**What you have to do:** Filter the entries below, keeping only lines with "building".

**Records provided:**

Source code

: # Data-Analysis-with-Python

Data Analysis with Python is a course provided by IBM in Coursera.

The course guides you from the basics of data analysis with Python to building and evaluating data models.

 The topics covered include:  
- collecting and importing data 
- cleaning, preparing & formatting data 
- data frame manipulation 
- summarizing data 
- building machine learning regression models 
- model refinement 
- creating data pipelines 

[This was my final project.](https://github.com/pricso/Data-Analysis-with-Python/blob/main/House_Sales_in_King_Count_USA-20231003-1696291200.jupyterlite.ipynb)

**Answer space:**
The course guides you from the basics of data analysis with Python to building and evaluating data models.
- building machine learning regression models 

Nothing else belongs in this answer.